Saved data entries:
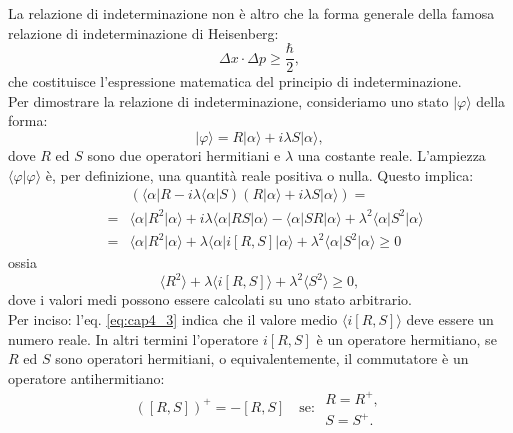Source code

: \documentclass[a4paper,12pt,oneside]{book}
\begin{document}
La relazione di indeterminazione non è altro che la forma generale della famosa relazione di indeterminazione di Heisenberg:
\begin{equation}
\Delta x \cdot \Delta p \geq \frac{\hbar}{2},
\end{equation}
che costituisce l'espressione matematica del principio di indeterminazione.\\
Per dimostrare la relazione di indeterminazione, consideriamo uno stato $\vert \varphi \rangle$ della forma:
\begin{equation}
\vert \varphi \rangle = R\vert \alpha \rangle +i \lambda S \vert \alpha \rangle ,
\end{equation}
dove $R$ ed $S$ sono due operatori hermitiani e $\lambda $ una costante reale. L'ampiezza $\langle \varphi \vert \varphi \rangle$ è, per definizione, una quantità reale positiva o nulla. Questo implica:
\begin{eqnarray}
& &\left( \langle \alpha \vert R -i \lambda \langle \alpha \vert S \right) \left( R\vert \alpha \rangle +i \lambda S \vert \alpha \rangle  \right) =\nonumber \\
& = & \langle \alpha \vert R^2 \vert \alpha \rangle + i\lambda \langle \alpha \vert RS \vert \alpha \rangle - \langle \alpha \vert SR \vert \alpha \rangle + \lambda ^2 \langle \alpha \vert S^2 \vert \alpha \rangle\\
& = & \langle \alpha \vert R^2 \vert \alpha \rangle + \lambda \langle \alpha \vert i\left[ R,S\right] \vert \alpha \rangle + \lambda ^2 \langle \alpha \vert S^2 \vert \alpha \rangle \geq 0 \nonumber
\end{eqnarray}
ossia
\begin{equation}
\label{eq:cap4_3}
\langle  R^2  \rangle + \lambda \langle i\left[ R,S \right] \rangle + \lambda ^2 \langle S^2 \rangle \geq 0,
\end{equation}
dove i valori medi possono essere calcolati su uno stato arbitrario.\\
Per inciso: l'eq. \eqref{eq:cap4_3} indica che il valore medio $\langle i\left[ R,S \right] \rangle$ deve essere un numero reale. In altri termini l'operatore $i\left[R,S	\right]$ è un operatore hermitiano, se $R$ ed $S$ sono operatori hermitiani, o equivalentemente, il commutatore è un operatore antihermitiano:
\begin{equation}
\left( \left[R,S \right] \right) ^{+} = - \left[R,S \right] \quad \textrm{se: } \begin{array}{c}
R=R^{+},\\
S=S^{+}.
\end{array}
\end{equation}
\end{document}
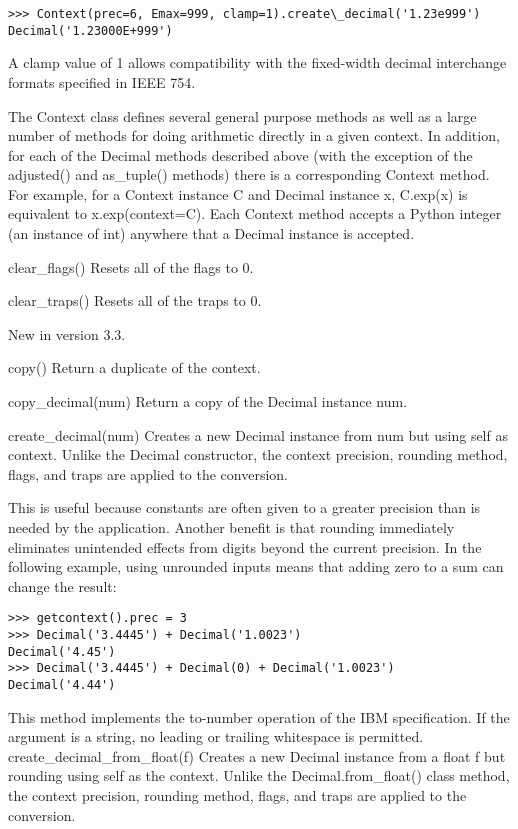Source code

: \begin{lstlisting}
>>> Context(prec=6, Emax=999, clamp=1).create\_decimal('1.23e999')
Decimal('1.23000E+999')
\end{lstlisting}

A clamp value of 1 allows compatibility with the fixed-width decimal interchange formats specified in IEEE 754.

The Context class defines several general purpose methods as well as a large number of methods for doing arithmetic directly in a given context. In addition, for each of the Decimal methods described above (with the exception of the adjusted() and as\_tuple() methods) there is a corresponding Context method. For example, for a Context instance C and Decimal instance x, C.exp(x) is equivalent to x.exp(context=C). Each Context method accepts a Python integer (an instance of int) anywhere that a Decimal instance is accepted.

clear\_flags()
Resets all of the flags to 0.

clear\_traps()
Resets all of the traps to 0.


New in version 3.3.

copy()
Return a duplicate of the context.

copy\_decimal(num)
Return a copy of the Decimal instance num.

create\_decimal(num)
Creates a new Decimal instance from num but using self as context. Unlike the Decimal constructor, the context precision, rounding method, flags, and traps are applied to the conversion.

This is useful because constants are often given to a greater precision than is needed by the application. Another benefit is that rounding immediately eliminates unintended effects from digits beyond the current precision. In the following example, using unrounded inputs means that adding zero to a sum can change the result:

\begin{lstlisting}
>>> getcontext().prec = 3
>>> Decimal('3.4445') + Decimal('1.0023')
Decimal('4.45')
>>> Decimal('3.4445') + Decimal(0) + Decimal('1.0023')
Decimal('4.44')
\end{lstlisting}

This method implements the to-number operation of the IBM specification. If the argument is a string, no leading or trailing whitespace is permitted.
create\_decimal\_from\_float(f)
Creates a new Decimal instance from a float f but rounding using self as the context. Unlike the Decimal.from\_float() class method, the context precision, rounding method, flags, and traps are applied to the conversion.

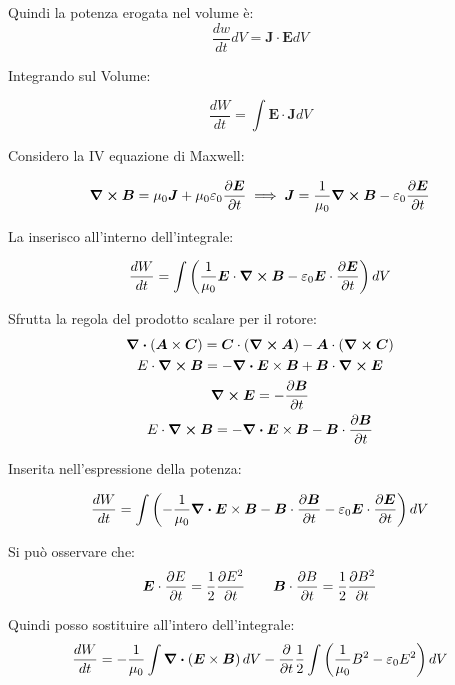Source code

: \documentclass[a4paper]{scrarticle}
\begin{document}
Quindi la potenza erogata nel volume è:
\begin{equation}
    \frac{dw}{dt}dV = \bm J \cdot \bm E dV
\end{equation}

Integrando sul Volume:

\begin{equation*}
    \frac{dW}{dt}= \int \bm E \cdot \bm J dV
\end{equation*}

Considero la IV equazione di Maxwell:

\begin{equation*}
    \curl {\bm B} = \mu_0 \bm J + \mu_0\varepsilon_0 \pdv{\bm E}{t} \implies \bm J = \frac{1}{\mu_0} \curl {\bm B} - \varepsilon_0 \pdv{\bm E}{t}
\end{equation*}

La inserisco all'interno dell'integrale:

\begin{equation*}
    \frac{dW}{dt} = \int \left(\frac{1}{\mu_0} \bm E \cdot \curl{\bm B} - \varepsilon_0 \bm E \cdot \pdv{\bm E}{t} \right) dV
\end{equation*}

Sfrutta la regola del prodotto scalare per il rotore:
\begin{gather*}
    \div (\bm A \times \bm C) = \bm C \cdot (\curl{\bm A}) - \bm A \cdot (\curl{\bm C})\\
    E \cdot \curl{\bm B} = - \div{\bm E \times \bm B} + \bm B \cdot \curl{\bm E}\\
    \curl{\bm E} = - \pdv{\bm B}{t}\\
    E \cdot \curl{\bm B} = - \div{\bm E \times \bm B} - \bm B \cdot \pdv{\bm B}{t}
\end{gather*}

Inserita nell'espressione della potenza:

\begin{equation*}
    \frac{dW}{dt} = \int \left(- \frac{1}{\mu_0}\div{\bm E \times \bm B} - \bm B \cdot \pdv{\bm B}{t} - \varepsilon_0 \bm E \cdot \pdv{\bm E}{t}\right)dV
\end{equation*}

Si può osservare che:
\begin{equation*}
    \bm E \cdot \pdv{E}{t} = \frac{1}{2} \pdv{E^2}{t} \qquad
    \bm B \cdot \pdv{B}{t} = \frac{1}{2} \pdv{B^2}{t}
\end{equation*}

Quindi posso sostituire all'intero dell'integrale:
\begin{equation*}
    \frac{dW}{dt} = -\frac{1}{\mu_0}\int \div{\left(\bm E \times \bm B\right)} dV - \pdv{t}\frac{1}{2}\int\left(\frac{1}{\mu_0}B^2- \varepsilon_0 {E^2}\right) dV
\end{equation*}
\end{document}
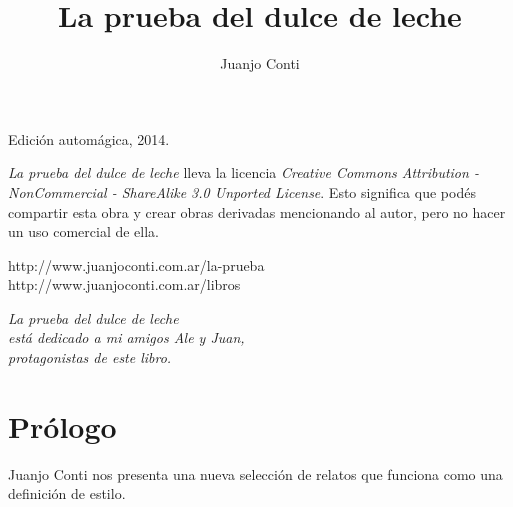 \documentclass[12pt,twoside,openright,a5paper]{book}
\title{La prueba del dulce de leche}
\author{Juanjo Conti}
\date{}
\begin{document}
\pagestyle{plain}

\maketitle


\thispagestyle{empty}
\noindent
Edición automágica, 2014.\\

\vspace{0.5cm}

\noindent
\emph{La prueba del dulce de leche} lleva la licencia 
\emph{Creative Commons Attribution - NonCommercial - ShareAlike 3.0 Unported License}.
Esto significa que podés compartir esta obra y crear obras derivadas
mencionando al autor, pero no ha\-cer un uso comercial de ella.

\vfill

\noindent
http://www.juanjoconti.com.ar/la-prueba\\

\noindent
http://www.juanjoconti.com.ar/libros

\cleardoublepage

\noindent
\begin{flushright}
\emph{
\emph{La prueba del dulce de leche}\\
está dedicado a mi amigos Ale y Juan,\\
protagonistas de este libro.
}
\end{flushright}

\cleardoublepage

\renewcommand*\contentsname{Índice}

\tableofcontents

\chapter*{Prólogo}

Juanjo Conti nos presenta una nueva selección de relatos que funciona como una definición de estilo.
\end{document}
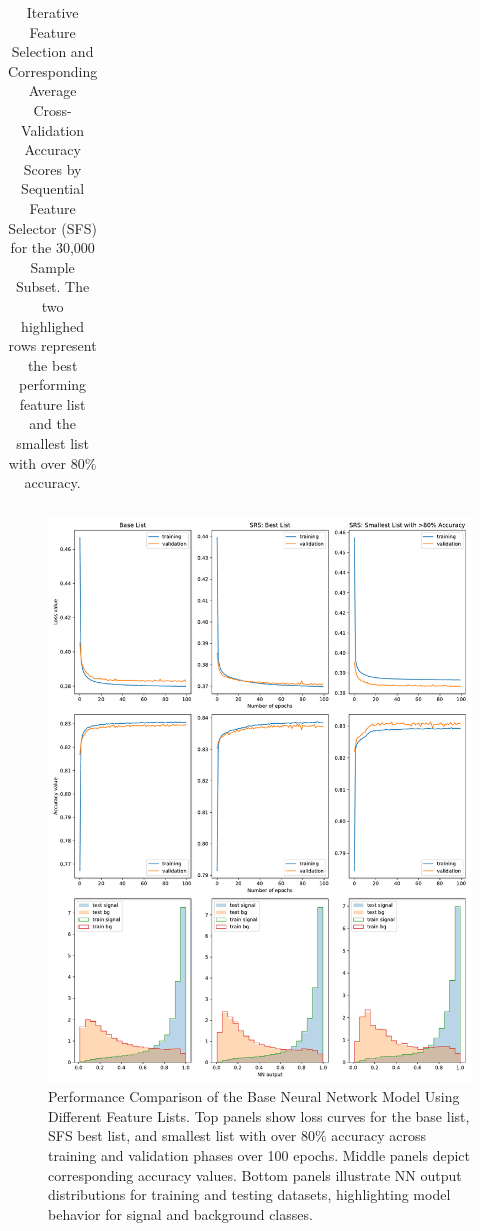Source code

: \documentclass[]{article}
\begin{document}
\begin{landscape}
\begin{table}[]
{\begin{tabular}{@{}lr@{}}
	\end{tabular}
	}
	\caption{Iterative Feature Selection and Corresponding Average Cross-Validation Accuracy Scores by Sequential Feature Selector (SFS) for the 30,000 Sample Subset. The two highlighed rows represent the best performing feature list and the smallest list with over $80\%$ accuracy.}
	\label{table:SFS_results}
\end{table}

\end{landscape}

\begin{figure}[h!]
	\centering
	\includegraphics[width=\linewidth]{feature_comparison/feat-comparison.pdf}
	\caption{Performance Comparison of the Base Neural Network Model Using Different Feature Lists. Top panels show loss curves for the base list, SFS best list, and smallest list with over $80\%$ accuracy across training and validation phases over 100 epochs. Middle panels depict corresponding accuracy values. Bottom panels illustrate NN output distributions for training and testing datasets, highlighting model behavior for signal and background classes.}
	\label{fig:base_models}
\end{figure}
\end{document}
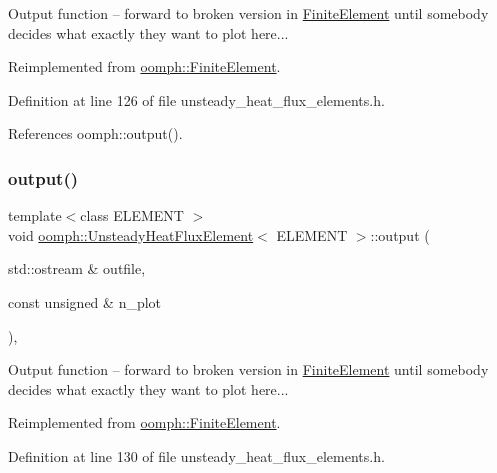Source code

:Output function -- forward to broken version in \hyperlink{classoomph_1_1FiniteElement}{Finite\+Element} until somebody decides what exactly they want to plot here... 

Reimplemented from \hyperlink{classoomph_1_1FiniteElement_a2ad98a3d2ef4999f1bef62c0ff13f2a7}{oomph\+::\+Finite\+Element}.



Definition at line 126 of file unsteady\+\_\+heat\+\_\+flux\+\_\+elements.\+h.



References oomph\+::output().

\mbox{\label{classoomph_1_1UnsteadyHeatFluxElement_ae3bc4021112b2fff59ae1d34ea1f7364}} 
\subsubsection{\texorpdfstring{output()}{output()}\hspace{0.1cm}{\footnotesize\ttfamily [2/4]}}
{\footnotesize\ttfamily template$<$class E\+L\+E\+M\+E\+NT $>$ \\
void \hyperlink{classoomph_1_1UnsteadyHeatFluxElement}{oomph\+::\+Unsteady\+Heat\+Flux\+Element}$<$ E\+L\+E\+M\+E\+NT $>$\+::output (\begin{DoxyParamCaption}\item[{std\+::ostream \&}]{outfile,  }\item[{const unsigned \&}]{n\+\_\+plot }\end{DoxyParamCaption})\hspace{0.3cm}{\ttfamily [inline]}, {\ttfamily [virtual]}}



Output function -- forward to broken version in \hyperlink{classoomph_1_1FiniteElement}{Finite\+Element} until somebody decides what exactly they want to plot here... 



Reimplemented from \hyperlink{classoomph_1_1FiniteElement_afa9d9b2670f999b43e6679c9dd28c457}{oomph\+::\+Finite\+Element}.



Definition at line 130 of file unsteady\+\_\+heat\+\_\+flux\+\_\+elements.\+h.



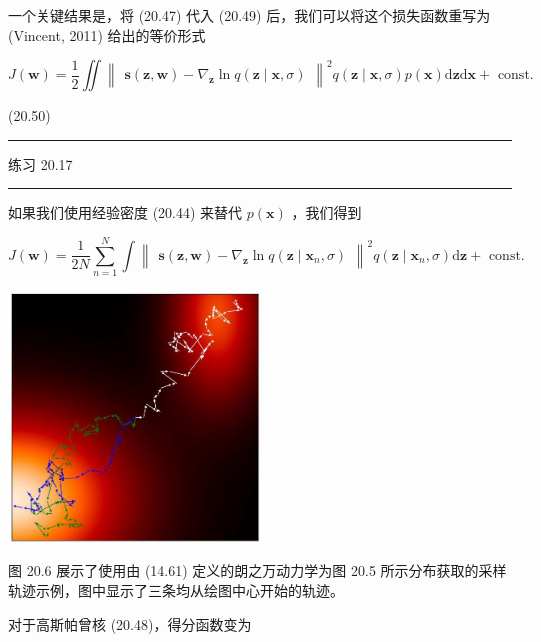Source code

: \documentclass[10pt]{report}
\newcommand{\HRule}{\begin{center}\rule{0.9\linewidth}{0.2mm}\end{center}}
\begin{document}
一个关键结果是，将 (20.47) 代入 (20.49) 后，我们可以将这个损失函数重写为 (Vincent, 2011) 给出的等价形式

\[
J\left( \mathbf{w}\right)  = \frac{1}{2}\iint {\begin{Vmatrix}\mathbf{s}\left( \mathbf{z},\mathbf{w}\right)  - {\nabla }_{\mathbf{z}}\ln q\left( \mathbf{z} \mid  \mathbf{x},\sigma \right) \end{Vmatrix}}^{2}q\left( {\mathbf{z} \mid  \mathbf{x},\sigma }\right) p\left( \mathbf{x}\right) \mathrm{d}\mathbf{z}\mathrm{d}\mathbf{x} + \text{ const. }
\]

(20.50)

\HRule

练习 20.17

\HRule

如果我们使用经验密度 (20.44) 来替代 \(p\left( \mathbf{x}\right)\) ，我们得到

\[
J\left( \mathbf{w}\right)  = \frac{1}{2N}\mathop{\sum }\limits_{{n = 1}}^{N}\int {\begin{Vmatrix}\mathbf{s}\left( \mathbf{z},\mathbf{w}\right)  - {\nabla }_{\mathbf{z}}\ln q\left( \mathbf{z} \mid  {\mathbf{x}}_{n},\sigma \right) \end{Vmatrix}}^{2}q\left( {\mathbf{z} \mid  {\mathbf{x}}_{n},\sigma }\right) \mathrm{d}\mathbf{z} + \text{ const. } \tag{20.51}
\]

\begin{center}
\includegraphics[max width=0.5\textwidth]{images/0194e279-9b28-703a-88f4-c3ac21e2010d_616_925_348_623_625_0.jpg}
\end{center}
\hspace*{3em} 

图 20.6 展示了使用由 (14.61) 定义的朗之万动力学为图 20.5 所示分布获取的采样轨迹示例，图中显示了三条均从绘图中心开始的轨迹。

对于高斯帕曾核 (20.48)，得分函数变为
\end{document}
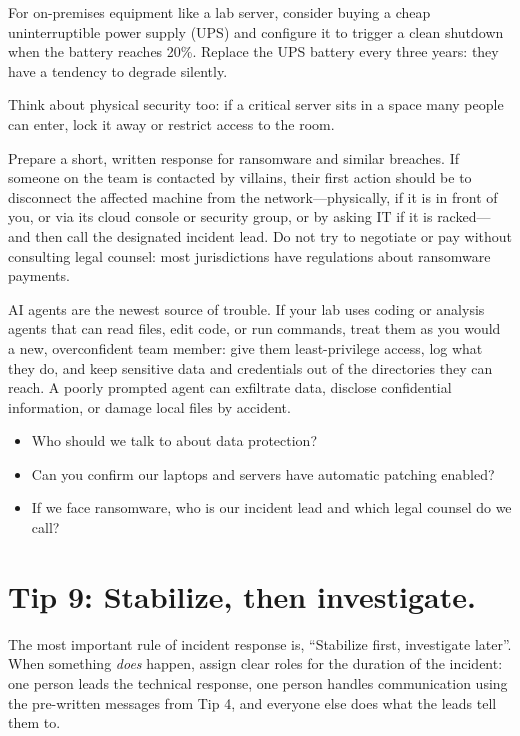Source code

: \documentclass[10pt,letterpaper]{article}
\begin{document}
For on-premises equipment like a lab server, consider buying a cheap
uninterruptible power supply (UPS) and configure it to trigger a clean shutdown
when the battery reaches 20\%.  Replace the UPS battery every three years: they
have a tendency to degrade silently.

Think about physical security too: if a critical server sits in a space many
people can enter, lock it away or restrict access to the room.

Prepare a short, written response for ransomware and similar breaches. If
someone on the team is contacted by villains, their first action should be to
disconnect the affected machine from the network---physically, if it is in front
of you, or via its cloud console or security group, or by asking IT if it is
racked---and then call the designated incident lead. Do not try to negotiate or
pay without consulting legal counsel: most jurisdictions have regulations about
ransomware payments.

AI agents are the newest source of trouble. If your lab uses coding or analysis
agents that can read files, edit code, or run commands, treat them as you would
a new, overconfident team member: give them least-privilege access, log what
they do, and keep sensitive data and credentials out of the directories they can
reach. A poorly prompted agent can exfiltrate data, disclose confidential
information, or damage local files by accident.

\begin{notebox}
  \begin{itemize}
  \item Who should we talk to about data protection?
  \item Can you confirm our laptops and servers have automatic patching enabled?
  \item If we face ransomware, who is our incident lead and which legal counsel
    do we call?
  \end{itemize}
\end{notebox}

\section*{Tip 9: Stabilize, then investigate.}

The most important rule of incident response is, ``Stabilize first, investigate
later''.  When something \emph{does} happen, assign clear roles for the duration
of the incident: one person leads the technical response, one person handles
communication using the pre-written messages from Tip 4, and everyone else does
what the leads tell them to.
\end{document}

### Task details:
Where does the string "operatori" appear in the records above? Show every line that holds it.

### Your solution:
dove $R$ ed $S$ sono due operatori hermitiani e $\lambda $ una costante reale. L'ampiezza $\langle \varphi \vert \varphi \rangle$ è, per definizione, una quantità reale positiva o nulla. Questo implica:
Per inciso: l'eq. \eqref{eq:cap4_3} indica che il valore medio $\langle i\left[ R,S \right] \rangle$ deve essere un numero reale. In altri termini l'operatore $i\left[R,S	\right]$ è un operatore hermitiano, se $R$ ed $S$ sono operatori hermitiani, o equivalentemente, il commutatore è un operatore antihermitiano:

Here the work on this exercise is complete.